A program being piloted in Orange and Chatham counties helps people recovering from mental health crises to get what they need, when they need it.

By Taylor Sisk

One o’clock on a Wednesday afternoon, and a spirited game of bingo is waging in the lobby of Carolina Springs Apartments, a senior citizen community in Carrboro.

Jack Gregory declines to participate.

Not that he has anything inherently against it, but Gregory, 67, isn’t quite ready for bingo, and certainly not for shuffleboard. Today he feels like a teenager.

Jack Gregory stands on the porch of his new home at Carolina Springs Apartments, in Carrboro. Photo: Taylor Sisk.
Jack Gregory stands on the porch of his new home at Carolina Springs Apartments in Carrboro. Photo: Taylor Sisk

“I’m thinking about my future,” he said, seated upstairs in his new apartment. He’s asking himself in this moment, “‘What do you want to do with your life, Jack?’”

There were other, more immediate questions on Gregory’s mind throughout four days in a homeless shelter, and during his most recent stay in the UNC Hospitals psychiatric ward. (Was that his third stint there, or fourth? He can’t rightly recall.)

But today he’s on his feet and facing the future. Gregory credits a program called Critical Time Intervention.

Critical Time Intervention

CTI was developed in New York City to help people living with mental illness transition from hospitals, incarceration or homelessness into living back in the community. It links these individuals with essential services – housing, medical and psychiatric care, substance-abuse treatment – and offers practical and emotional support.

These are folks with complex needs; many have untreated mental, substance-abuse and medical issues. Their common need is assistance through a critical transition. CTI is hands-on and immediate. It’s about providing what’s most needed in the moment, and adapting as the situation dictates.

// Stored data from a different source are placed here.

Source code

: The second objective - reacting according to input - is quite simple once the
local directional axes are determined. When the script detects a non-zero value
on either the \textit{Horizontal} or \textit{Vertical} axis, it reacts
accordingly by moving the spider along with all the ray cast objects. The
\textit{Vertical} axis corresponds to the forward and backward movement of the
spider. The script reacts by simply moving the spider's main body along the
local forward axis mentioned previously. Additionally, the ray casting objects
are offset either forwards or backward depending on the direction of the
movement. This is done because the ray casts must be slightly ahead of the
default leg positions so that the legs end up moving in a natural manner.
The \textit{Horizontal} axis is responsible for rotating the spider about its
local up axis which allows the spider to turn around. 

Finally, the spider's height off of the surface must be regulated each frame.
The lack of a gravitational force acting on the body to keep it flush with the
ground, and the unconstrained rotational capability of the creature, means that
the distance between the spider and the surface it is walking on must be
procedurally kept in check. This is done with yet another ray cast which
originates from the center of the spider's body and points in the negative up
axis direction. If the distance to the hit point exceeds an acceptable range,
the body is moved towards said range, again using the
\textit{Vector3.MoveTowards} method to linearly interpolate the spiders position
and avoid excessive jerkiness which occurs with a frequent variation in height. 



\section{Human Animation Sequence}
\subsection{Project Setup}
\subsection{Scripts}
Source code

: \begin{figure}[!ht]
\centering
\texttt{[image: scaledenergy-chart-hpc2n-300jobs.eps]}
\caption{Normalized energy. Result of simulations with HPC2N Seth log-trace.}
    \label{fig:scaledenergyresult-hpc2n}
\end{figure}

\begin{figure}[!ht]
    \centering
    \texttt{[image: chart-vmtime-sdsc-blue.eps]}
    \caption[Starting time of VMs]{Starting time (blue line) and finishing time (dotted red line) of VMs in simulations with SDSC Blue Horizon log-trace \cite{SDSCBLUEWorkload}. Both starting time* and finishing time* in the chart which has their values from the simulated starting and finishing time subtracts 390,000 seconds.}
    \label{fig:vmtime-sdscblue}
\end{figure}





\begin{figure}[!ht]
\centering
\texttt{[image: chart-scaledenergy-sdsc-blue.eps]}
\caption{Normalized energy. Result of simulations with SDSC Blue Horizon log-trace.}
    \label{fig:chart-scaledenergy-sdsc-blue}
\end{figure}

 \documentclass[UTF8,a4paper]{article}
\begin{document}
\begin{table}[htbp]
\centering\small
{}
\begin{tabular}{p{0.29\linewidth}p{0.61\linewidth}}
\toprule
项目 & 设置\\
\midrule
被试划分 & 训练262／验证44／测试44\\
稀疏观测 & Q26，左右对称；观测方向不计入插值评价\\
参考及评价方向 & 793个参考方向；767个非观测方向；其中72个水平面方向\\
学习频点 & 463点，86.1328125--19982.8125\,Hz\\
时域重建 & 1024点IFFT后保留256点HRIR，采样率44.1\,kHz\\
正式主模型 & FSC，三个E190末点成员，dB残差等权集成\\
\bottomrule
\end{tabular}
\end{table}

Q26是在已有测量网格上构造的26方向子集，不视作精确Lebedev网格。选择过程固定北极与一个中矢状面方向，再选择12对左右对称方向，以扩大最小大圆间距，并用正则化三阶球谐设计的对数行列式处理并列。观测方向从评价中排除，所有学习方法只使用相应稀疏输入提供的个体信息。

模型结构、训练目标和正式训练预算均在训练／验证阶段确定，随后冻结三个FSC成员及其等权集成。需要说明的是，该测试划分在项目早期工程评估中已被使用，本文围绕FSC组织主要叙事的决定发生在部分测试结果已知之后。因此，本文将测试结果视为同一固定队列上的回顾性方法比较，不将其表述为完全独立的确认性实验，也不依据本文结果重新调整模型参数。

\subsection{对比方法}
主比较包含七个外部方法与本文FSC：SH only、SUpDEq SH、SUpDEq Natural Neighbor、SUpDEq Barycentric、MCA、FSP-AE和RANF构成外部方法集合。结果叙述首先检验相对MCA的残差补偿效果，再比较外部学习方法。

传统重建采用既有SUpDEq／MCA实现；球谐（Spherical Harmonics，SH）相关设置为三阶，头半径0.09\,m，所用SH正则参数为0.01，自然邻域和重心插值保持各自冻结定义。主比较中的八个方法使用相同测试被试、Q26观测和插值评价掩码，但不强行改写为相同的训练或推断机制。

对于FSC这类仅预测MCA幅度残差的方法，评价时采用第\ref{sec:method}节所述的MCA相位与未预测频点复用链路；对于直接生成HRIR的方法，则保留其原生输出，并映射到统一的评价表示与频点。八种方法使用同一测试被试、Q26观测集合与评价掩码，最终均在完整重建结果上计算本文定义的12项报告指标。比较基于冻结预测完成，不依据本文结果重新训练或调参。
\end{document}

“[People] can get rapidly engaged, get into good resources,” said Annie Kelly, a fourth-year psychiatry resident at UNC who’s working with the CTI project, “and then start that process of transitioning to more permanent support.

“I think CTI is really meeting a need in the mental health system that otherwise is not being met.”

In July 2012, the Kate B. Reynolds Charitable Trust awarded social worker Bebe Smith a three-year, $567,000 grant to introduce CTI in Orange and Chatham counties.

At the time, Smith was co-director of the UNC Center for Excellence in Community Mental Health. She’s now a clinical assistant professor of social work and psychiatry in UNC’s School of Social Work, and the CTI project is being administered collaboratively by the Center for Excellence and the School of Social Work.

Smith has worked with a bevy of local agencies to identify and approach individuals most in need of the help CTI provides. These agencies include the Community Empowerment Fund, Housing for New Hope, the Orange County Partnership for Homelessness, Cardinal Innovations and law enforcement.

The ‘package’

“PTSD doesn’t take any prisoners,” Gregory said. Post-traumatic stress disorder pretty well destroyed his life.

Born and raised in Miami, Gregory enlisted in the Army in 1963, directly out of high school and into Viet Nam, a helicopter pilot.

He served four tours in Viet Nam, a total of 51 months, cycling back in as quickly as they’d allow him. He took early retirement in 1977; having earned a degree in broadcast journalism from American University, he came to the Triangle and worked as a TV sports anchor.

There was no PTSD, per se, in those days, Gregory said. “It was just ‘shell-shocked.’”

He struggled with the transition to civilian life, and reenlisted.

Much of the nineties are a blur. He lost his family, work. In 2001, he began getting treatment at UNC. His PTSD was manifesting itself in flashbacks and depression. Then, Gregory was diagnosed as bi-polar. In 2006, he began electroconvulsive therapy.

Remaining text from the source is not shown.